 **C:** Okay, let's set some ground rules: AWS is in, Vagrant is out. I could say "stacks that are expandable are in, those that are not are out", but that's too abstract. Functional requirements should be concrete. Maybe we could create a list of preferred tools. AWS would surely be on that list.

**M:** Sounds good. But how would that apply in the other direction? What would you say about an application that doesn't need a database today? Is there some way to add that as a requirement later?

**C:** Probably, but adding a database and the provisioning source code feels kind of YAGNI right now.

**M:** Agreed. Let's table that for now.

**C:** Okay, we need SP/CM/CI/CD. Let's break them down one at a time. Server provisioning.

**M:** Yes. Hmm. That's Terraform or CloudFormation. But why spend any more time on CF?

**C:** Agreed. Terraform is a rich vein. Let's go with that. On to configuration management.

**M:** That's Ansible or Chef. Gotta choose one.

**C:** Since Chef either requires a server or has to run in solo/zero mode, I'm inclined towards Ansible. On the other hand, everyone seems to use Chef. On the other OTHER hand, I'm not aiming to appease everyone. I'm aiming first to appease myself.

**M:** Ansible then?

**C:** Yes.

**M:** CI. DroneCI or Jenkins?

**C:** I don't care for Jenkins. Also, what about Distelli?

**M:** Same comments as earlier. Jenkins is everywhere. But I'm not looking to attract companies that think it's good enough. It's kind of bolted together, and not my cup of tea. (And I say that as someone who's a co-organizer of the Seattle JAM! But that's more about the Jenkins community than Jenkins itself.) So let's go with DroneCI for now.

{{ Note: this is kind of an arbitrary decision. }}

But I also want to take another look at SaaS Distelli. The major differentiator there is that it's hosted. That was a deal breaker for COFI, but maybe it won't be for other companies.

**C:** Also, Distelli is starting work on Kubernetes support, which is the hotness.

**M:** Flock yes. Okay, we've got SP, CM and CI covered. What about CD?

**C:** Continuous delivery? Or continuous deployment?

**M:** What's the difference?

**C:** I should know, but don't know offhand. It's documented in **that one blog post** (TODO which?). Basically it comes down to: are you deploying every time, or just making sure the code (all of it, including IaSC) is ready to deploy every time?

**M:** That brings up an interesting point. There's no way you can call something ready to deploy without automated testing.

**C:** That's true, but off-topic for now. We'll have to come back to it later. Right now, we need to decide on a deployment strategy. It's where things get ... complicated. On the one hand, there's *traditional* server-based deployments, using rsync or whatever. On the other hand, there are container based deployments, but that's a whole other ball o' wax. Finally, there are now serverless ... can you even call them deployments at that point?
+++++
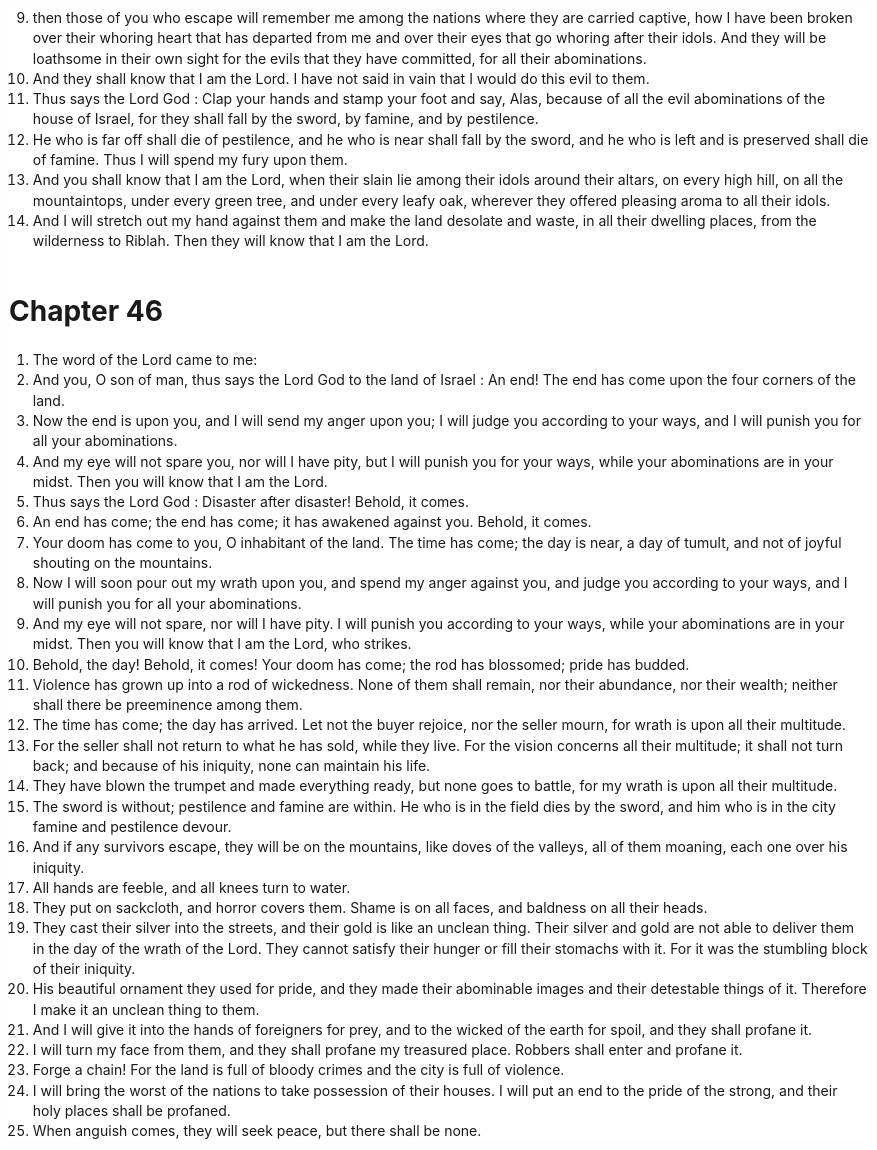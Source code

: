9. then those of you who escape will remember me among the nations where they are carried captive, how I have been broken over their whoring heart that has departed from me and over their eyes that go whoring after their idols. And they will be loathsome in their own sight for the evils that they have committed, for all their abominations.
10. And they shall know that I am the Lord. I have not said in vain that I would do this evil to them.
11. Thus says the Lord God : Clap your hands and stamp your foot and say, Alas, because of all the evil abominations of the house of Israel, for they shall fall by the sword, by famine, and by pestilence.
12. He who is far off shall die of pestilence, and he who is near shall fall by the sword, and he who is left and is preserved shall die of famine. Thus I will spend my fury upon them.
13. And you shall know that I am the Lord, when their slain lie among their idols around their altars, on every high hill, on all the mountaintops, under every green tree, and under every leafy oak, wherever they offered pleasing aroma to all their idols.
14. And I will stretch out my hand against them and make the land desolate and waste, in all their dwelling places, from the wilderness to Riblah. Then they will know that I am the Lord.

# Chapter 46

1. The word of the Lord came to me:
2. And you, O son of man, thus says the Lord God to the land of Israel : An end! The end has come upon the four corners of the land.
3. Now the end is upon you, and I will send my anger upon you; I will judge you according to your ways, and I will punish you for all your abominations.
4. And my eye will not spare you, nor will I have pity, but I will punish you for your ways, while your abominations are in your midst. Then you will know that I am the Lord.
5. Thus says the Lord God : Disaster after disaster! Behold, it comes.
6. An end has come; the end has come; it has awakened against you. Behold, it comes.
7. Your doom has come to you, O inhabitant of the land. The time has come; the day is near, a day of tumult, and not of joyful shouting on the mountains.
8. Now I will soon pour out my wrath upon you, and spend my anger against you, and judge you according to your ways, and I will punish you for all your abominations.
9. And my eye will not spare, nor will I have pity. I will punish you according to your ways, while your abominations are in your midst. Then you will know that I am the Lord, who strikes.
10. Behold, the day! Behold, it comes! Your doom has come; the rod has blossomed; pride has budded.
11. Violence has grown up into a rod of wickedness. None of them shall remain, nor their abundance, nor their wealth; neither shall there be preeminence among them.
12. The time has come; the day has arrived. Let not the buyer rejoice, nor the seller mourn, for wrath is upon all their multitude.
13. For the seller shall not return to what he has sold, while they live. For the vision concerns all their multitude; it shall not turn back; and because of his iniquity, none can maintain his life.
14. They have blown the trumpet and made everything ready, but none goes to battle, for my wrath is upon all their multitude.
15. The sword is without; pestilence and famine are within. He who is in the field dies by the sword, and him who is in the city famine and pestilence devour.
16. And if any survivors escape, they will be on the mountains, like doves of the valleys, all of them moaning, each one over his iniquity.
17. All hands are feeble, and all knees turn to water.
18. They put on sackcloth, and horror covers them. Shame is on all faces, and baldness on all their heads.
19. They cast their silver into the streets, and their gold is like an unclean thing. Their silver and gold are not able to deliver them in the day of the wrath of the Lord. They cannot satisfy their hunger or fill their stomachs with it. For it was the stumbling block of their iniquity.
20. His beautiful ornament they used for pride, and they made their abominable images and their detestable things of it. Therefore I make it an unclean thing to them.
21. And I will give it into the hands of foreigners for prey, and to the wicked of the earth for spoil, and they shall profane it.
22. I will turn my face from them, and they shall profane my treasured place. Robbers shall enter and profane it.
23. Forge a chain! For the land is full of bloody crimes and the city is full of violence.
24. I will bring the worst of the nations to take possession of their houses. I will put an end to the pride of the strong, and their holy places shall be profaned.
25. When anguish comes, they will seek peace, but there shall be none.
+++++
§ TASK DESCRIPTION:
Check every line of the data above for the string "companies", and copy those that have it.

§ OUTPUT:
**M:** Same comments as earlier. Jenkins is everywhere. But I'm not looking to attract companies that think it's good enough. It's kind of bolted together, and not my cup of tea. (And I say that as someone who's a co-organizer of the Seattle JAM! But that's more about the Jenkins community than Jenkins itself.) So let's go with DroneCI for now.
But I also want to take another look at SaaS Distelli. The major differentiator there is that it's hosted. That was a deal breaker for COFI, but maybe it won't be for other companies.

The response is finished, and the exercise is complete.